▶ GOAL OF THE EXERCISE: Set down the entries below exactly, leaving out all images.

:::

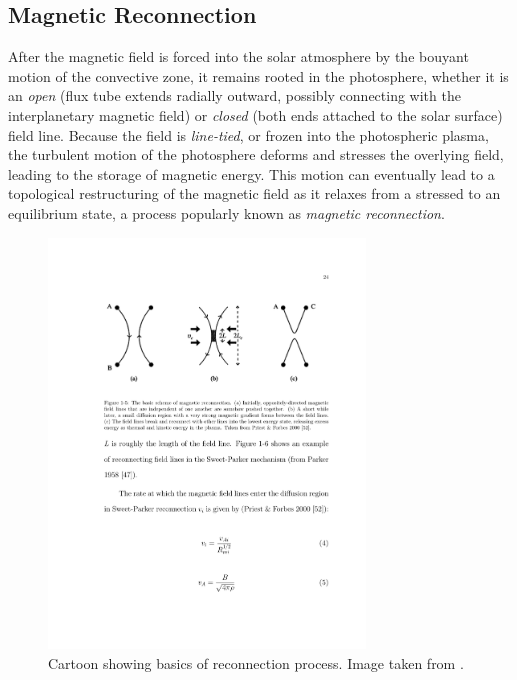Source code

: \subsection{Magnetic Reconnection}
\label{subsec:magnetic_reconnection}
\par After the magnetic field is forced into the solar atmosphere by the bouyant motion of the convective zone, it remains rooted in the photosphere, whether it is an \textit{open} (flux tube extends radially outward, possibly connecting with the interplanetary magnetic field) or \textit{closed} (both ends attached to the solar surface) field line. Because the field is \textit{line-tied}, or frozen into the photospheric plasma, the turbulent motion of the photosphere deforms and stresses the overlying field, leading to the storage of magnetic energy. This motion can eventually lead to a topological restructuring of the magnetic field as it relaxes from a stressed to an equilibrium state, a process popularly known as \textit{magnetic reconnection}.
%
\begin{figure}[htbp]
	\centering
	\includegraphics[width=0.75\textwidth]{figures/reconnection_cartoon.pdf}
	\caption{Cartoon showing basics of reconnection process. Image taken from \citet{priest_magnetic_2000}.}
	\label{fig:reconnection}
\end{figure}
%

:::

▶ WRITTEN RESPONSE:
Source code

: \subsection{Magnetic Reconnection}
\label{subsec:magnetic_reconnection}
\par After the magnetic field is forced into the solar atmosphere by the bouyant motion of the convective zone, it remains rooted in the photosphere, whether it is an \textit{open} (flux tube extends radially outward, possibly connecting with the interplanetary magnetic field) or \textit{closed} (both ends attached to the solar surface) field line. Because the field is \textit{line-tied}, or frozen into the photospheric plasma, the turbulent motion of the photosphere deforms and stresses the overlying field, leading to the storage of magnetic energy. This motion can eventually lead to a topological restructuring of the magnetic field as it relaxes from a stressed to an equilibrium state, a process popularly known as \textit{magnetic reconnection}.
%
\begin{figure}[htbp]
	\centering
	\includegraphics[width=0.75\textwidth]{figures/reconnection_cartoon.pdf}
	\caption{Cartoon showing basics of reconnection process. Image taken from \citet{priest_magnetic_2000}.}
	\label{fig:reconnection}
\end{figure}
%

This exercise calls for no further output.